-------- Extracted information --------

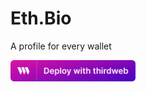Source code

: # Eth.Bio

A profile for every wallet

<a id="thirdweb-deploy" href="https://thirdweb.com/contracts/deploy?ipfs=QmWjjbgJXXgV1dPrM2v7NWyYyK8FEhLknqCQyEqVJ9qhGu%2F1" target="_blank" title="deploy with thirdweb">
  <img src="./Gradient.svg" alt="Deploy" width="200px">
</a>

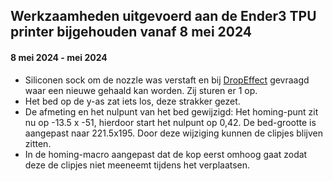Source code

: ## Werkzaamheden uitgevoerd aan de Ender3 TPU printer bijgehouden vanaf 8 mei 2024

#### 8 mei 2024 -    mei 2024
* Siliconen sock om de nozzle was verstaft en bij [DropEffect](https://www.dropeffect.com/pages/contact-us) gevraagd waar een nieuwe gehaald kan worden. Zij sturen er 1 op.
* Het bed op de y-as zat iets los, deze strakker gezet.
* De afmeting en het nulpunt van het bed gewijzigd: Het homing-punt zit nu op -13.5 x -51, hierdoor start het nulpunt op 0,42. De bed-grootte is aangepast naar 221.5x195. Door deze wijziging kunnen de clipjes blijven zitten.
* In de homing-macro aangepast dat de kop eerst omhoog gaat zodat deze de clipjes niet meeneemt tijdens het verplaatsen.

--------

## [The task]
Considering only lines of the records that hold the string "homing", state how many there are and nothing else.

## [Output of the exercise]
2